## YOUR TASK
Pick out all lines in the listing holding the string "ArchitectureDemoSystem" and copy them.
Segment Start: RECORDS FOR THIS EXERCISE
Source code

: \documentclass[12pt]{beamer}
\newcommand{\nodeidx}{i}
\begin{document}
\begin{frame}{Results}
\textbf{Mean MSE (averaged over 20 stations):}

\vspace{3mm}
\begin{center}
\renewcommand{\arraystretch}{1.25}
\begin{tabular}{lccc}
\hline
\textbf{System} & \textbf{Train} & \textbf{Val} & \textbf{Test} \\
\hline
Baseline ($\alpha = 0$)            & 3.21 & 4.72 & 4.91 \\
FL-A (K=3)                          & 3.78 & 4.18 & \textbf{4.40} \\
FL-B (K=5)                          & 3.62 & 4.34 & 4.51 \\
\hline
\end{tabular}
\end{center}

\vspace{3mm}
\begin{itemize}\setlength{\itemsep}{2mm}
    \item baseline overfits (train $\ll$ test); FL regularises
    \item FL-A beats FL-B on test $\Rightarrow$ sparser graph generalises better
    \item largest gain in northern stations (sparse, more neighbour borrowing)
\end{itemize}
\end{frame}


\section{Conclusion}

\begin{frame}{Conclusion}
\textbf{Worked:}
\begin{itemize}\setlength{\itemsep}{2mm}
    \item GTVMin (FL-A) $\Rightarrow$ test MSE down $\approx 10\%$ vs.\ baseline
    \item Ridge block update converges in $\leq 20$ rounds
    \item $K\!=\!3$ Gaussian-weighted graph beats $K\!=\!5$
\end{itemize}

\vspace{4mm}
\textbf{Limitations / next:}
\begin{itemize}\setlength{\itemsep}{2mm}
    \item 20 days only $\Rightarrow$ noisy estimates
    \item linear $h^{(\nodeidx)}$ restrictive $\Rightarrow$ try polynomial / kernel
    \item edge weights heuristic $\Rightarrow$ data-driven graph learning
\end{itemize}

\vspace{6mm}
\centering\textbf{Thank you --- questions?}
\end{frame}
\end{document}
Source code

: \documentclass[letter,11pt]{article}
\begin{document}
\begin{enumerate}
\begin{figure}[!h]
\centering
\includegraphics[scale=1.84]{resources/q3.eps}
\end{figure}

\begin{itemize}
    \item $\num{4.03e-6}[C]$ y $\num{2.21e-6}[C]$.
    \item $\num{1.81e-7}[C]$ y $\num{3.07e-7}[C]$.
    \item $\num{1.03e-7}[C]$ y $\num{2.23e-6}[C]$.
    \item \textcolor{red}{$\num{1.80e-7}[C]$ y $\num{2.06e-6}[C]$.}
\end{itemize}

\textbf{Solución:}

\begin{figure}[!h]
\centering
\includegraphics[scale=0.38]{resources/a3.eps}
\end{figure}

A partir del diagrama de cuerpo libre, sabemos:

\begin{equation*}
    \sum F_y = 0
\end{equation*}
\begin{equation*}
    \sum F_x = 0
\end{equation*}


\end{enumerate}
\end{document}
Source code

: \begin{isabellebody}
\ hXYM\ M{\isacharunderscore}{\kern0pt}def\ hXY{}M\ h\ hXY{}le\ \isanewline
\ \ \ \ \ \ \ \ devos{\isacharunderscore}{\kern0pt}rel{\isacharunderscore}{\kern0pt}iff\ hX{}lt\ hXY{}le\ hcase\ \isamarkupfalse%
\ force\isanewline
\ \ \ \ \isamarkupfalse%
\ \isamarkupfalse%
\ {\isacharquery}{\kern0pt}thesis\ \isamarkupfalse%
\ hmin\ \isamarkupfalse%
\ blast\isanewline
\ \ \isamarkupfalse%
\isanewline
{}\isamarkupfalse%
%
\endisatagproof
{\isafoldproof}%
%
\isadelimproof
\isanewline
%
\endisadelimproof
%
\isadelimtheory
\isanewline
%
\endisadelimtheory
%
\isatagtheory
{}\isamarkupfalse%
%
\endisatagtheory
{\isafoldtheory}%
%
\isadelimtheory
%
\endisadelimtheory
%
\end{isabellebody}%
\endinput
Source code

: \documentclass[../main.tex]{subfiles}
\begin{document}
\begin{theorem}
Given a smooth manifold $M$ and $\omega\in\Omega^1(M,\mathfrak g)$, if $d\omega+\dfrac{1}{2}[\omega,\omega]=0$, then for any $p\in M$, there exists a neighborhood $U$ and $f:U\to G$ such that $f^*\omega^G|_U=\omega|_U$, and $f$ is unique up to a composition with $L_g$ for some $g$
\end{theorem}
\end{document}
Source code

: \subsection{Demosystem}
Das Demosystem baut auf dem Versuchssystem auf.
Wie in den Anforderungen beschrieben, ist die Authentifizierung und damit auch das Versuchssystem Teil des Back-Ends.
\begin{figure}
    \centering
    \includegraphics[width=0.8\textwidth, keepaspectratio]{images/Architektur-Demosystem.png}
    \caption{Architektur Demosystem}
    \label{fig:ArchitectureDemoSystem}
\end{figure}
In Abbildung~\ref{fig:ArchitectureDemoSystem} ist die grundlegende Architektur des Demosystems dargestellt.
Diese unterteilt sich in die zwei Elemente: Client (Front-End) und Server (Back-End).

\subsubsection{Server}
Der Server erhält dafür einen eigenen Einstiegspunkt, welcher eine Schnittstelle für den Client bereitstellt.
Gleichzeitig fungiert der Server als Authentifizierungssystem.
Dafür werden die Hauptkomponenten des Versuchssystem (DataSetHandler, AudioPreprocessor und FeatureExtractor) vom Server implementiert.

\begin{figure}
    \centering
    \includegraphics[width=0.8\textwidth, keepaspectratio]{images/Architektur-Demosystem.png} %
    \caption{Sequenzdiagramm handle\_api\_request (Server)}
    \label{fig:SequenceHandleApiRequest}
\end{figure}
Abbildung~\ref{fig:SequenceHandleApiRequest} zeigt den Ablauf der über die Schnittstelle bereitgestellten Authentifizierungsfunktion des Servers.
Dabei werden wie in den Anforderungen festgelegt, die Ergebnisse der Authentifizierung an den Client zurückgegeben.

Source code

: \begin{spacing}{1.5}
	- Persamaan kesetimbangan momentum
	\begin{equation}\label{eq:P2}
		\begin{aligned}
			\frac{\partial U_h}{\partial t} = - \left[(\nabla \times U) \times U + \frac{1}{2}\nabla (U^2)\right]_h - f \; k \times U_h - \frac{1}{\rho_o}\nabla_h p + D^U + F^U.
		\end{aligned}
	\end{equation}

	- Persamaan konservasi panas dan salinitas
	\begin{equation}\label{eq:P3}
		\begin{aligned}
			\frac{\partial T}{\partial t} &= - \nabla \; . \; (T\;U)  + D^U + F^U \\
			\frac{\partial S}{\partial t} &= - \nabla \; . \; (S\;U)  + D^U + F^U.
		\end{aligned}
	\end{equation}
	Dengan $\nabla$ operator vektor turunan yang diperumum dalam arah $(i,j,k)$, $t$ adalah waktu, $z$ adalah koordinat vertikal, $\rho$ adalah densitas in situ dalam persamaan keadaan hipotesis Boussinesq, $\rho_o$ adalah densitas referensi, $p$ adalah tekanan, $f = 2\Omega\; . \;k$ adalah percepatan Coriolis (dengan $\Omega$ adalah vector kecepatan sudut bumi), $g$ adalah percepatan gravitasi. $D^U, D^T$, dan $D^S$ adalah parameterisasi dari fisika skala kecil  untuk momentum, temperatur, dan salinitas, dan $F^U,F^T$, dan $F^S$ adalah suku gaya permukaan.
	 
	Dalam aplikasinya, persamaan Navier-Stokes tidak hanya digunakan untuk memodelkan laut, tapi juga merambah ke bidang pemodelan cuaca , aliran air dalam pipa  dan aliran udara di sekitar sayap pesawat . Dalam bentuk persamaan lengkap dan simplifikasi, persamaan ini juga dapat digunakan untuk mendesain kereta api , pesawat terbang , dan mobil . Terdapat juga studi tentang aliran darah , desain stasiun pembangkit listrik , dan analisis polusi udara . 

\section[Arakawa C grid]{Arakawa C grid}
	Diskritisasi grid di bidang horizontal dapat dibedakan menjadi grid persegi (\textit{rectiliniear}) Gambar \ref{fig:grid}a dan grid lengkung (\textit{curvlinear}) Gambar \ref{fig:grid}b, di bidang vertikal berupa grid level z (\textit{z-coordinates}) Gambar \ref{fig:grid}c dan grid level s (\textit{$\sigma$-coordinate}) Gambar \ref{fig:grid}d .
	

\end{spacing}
Segment End: RECORDS FOR THIS EXERCISE
## WORKED SOLUTION
    \label{fig:ArchitectureDemoSystem}
In Abbildung~\ref{fig:ArchitectureDemoSystem} ist die grundlegende Architektur des Demosystems dargestellt.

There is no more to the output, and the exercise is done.